The possibility of using multiple regression models in real estate valuation is the subject of disputes, both in theory and in practice. Econometric modelling is a difficult process, since a number of issues of substantive and numerical nature occur during that process. Modern technologies enable quick and easy model estimation with the use of virtually any quality of data. Naturally, it provokes property appraisers to use such models in the practice of real property valuation, particularly in mass appraisal, frequently without taking those issues into account. Consequently, the models obtained and applied in practice turn out to be of poor quality and, objectively speaking, should not serve as the basis for determining real estate value.

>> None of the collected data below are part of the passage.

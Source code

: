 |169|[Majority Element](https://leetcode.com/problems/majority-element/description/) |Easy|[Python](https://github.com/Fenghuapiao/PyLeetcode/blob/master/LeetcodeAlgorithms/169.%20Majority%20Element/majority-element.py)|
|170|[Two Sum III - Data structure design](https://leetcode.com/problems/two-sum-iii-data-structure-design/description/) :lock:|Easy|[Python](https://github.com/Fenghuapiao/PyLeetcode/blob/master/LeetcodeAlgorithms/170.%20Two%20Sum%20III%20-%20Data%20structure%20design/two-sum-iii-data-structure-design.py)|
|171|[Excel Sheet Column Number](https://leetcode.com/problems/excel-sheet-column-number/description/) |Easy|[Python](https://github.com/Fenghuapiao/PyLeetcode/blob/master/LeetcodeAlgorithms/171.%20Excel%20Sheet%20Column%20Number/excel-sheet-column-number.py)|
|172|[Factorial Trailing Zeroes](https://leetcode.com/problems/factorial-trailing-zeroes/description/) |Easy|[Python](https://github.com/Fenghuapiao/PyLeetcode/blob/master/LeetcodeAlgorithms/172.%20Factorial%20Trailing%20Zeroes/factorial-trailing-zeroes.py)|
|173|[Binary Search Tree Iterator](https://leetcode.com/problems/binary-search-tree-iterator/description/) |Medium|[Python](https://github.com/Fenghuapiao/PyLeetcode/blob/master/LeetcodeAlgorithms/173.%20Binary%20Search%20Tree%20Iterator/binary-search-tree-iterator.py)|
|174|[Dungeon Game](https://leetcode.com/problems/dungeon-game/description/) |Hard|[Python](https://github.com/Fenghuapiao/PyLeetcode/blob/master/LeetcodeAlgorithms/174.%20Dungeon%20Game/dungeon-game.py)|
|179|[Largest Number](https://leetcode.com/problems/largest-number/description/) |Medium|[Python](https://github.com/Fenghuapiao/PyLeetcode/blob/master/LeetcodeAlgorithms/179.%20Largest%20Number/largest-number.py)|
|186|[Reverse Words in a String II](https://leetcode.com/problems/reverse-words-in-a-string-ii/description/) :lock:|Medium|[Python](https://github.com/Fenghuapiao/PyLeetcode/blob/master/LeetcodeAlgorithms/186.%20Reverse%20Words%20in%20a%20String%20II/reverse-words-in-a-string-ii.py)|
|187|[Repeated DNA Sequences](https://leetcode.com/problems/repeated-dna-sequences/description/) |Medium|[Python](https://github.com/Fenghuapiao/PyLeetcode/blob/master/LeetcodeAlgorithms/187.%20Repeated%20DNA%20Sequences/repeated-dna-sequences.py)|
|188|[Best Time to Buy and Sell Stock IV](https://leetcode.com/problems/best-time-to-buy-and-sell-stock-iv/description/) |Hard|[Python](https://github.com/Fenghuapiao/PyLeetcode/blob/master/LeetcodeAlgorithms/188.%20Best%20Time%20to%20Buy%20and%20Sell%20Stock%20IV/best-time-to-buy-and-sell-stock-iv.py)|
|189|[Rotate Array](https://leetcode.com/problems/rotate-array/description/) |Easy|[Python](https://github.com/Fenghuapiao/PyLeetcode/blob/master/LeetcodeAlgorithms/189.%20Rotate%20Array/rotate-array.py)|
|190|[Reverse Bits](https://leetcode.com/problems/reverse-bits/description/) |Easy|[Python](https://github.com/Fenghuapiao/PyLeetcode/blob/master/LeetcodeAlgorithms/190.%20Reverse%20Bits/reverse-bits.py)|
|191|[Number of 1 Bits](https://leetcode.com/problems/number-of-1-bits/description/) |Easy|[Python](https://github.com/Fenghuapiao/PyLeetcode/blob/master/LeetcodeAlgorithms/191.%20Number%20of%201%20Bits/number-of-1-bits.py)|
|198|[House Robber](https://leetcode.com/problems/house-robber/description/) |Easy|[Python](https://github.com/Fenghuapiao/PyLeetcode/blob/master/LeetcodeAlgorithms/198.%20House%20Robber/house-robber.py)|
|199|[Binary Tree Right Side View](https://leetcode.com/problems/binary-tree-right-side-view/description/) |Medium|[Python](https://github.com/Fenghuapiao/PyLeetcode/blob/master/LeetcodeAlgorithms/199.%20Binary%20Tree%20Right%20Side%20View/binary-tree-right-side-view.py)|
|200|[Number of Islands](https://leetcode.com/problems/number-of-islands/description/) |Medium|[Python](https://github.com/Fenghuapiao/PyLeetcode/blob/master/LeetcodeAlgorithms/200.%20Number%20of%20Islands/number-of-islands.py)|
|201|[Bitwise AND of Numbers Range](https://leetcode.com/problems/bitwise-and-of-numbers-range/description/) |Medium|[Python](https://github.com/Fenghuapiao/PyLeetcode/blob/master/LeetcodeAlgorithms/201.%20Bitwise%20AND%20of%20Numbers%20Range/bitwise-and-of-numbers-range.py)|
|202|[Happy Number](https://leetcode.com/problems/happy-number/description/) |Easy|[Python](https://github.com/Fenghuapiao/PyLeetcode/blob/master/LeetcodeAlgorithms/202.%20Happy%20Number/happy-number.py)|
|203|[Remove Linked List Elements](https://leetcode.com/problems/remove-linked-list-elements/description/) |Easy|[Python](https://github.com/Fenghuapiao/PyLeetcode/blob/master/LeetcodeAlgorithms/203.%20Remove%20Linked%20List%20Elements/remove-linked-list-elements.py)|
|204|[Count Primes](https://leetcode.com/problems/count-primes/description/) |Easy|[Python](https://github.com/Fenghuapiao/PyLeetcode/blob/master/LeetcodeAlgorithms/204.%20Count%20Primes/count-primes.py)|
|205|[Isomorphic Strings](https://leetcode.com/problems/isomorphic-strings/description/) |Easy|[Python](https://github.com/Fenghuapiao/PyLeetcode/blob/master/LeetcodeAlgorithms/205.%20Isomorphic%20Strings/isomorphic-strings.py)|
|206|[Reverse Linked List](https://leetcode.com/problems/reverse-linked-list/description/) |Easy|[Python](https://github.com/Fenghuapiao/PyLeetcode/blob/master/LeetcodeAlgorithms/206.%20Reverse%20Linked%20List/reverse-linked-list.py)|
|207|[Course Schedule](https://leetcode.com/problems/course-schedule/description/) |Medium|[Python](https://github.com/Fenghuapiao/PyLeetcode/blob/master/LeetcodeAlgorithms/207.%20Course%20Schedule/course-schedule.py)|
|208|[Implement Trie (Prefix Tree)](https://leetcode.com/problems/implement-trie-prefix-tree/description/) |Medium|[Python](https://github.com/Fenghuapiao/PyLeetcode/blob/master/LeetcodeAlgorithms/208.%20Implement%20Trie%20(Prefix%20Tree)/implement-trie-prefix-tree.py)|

The specificity of the real estate market and of the real properties themselves as objects traded in that market additionally exert a negative impact on the quality of the obtained models.In this article, the authors present the results of research which involved a simulation of various types of disturbances of a model artificially developed database of real estate prices and attributes as well as their impact on the quality of estimated models. The research will make it possible to answer the question of the degree and type of disturbances that are permissible in the functioning of a real estate market if the estimated models are to still satisfy the qualitative requirements defined for them, and thereby produce accurate valuation results. A model database will be disturbed by the deviation of prices from model prices and by reducing its size. Radom generators were used to obtain database disturbances.

Suggested Citation

  • Kokot Sebastian & Gnat Sebastian, 2019. "Simulative Verification of the Possibility of using Multiple Regression Models for Real Estate Appraisal," Real Estate Management and Valuation, Sciendo, vol. 27(3), pages 109-123, September.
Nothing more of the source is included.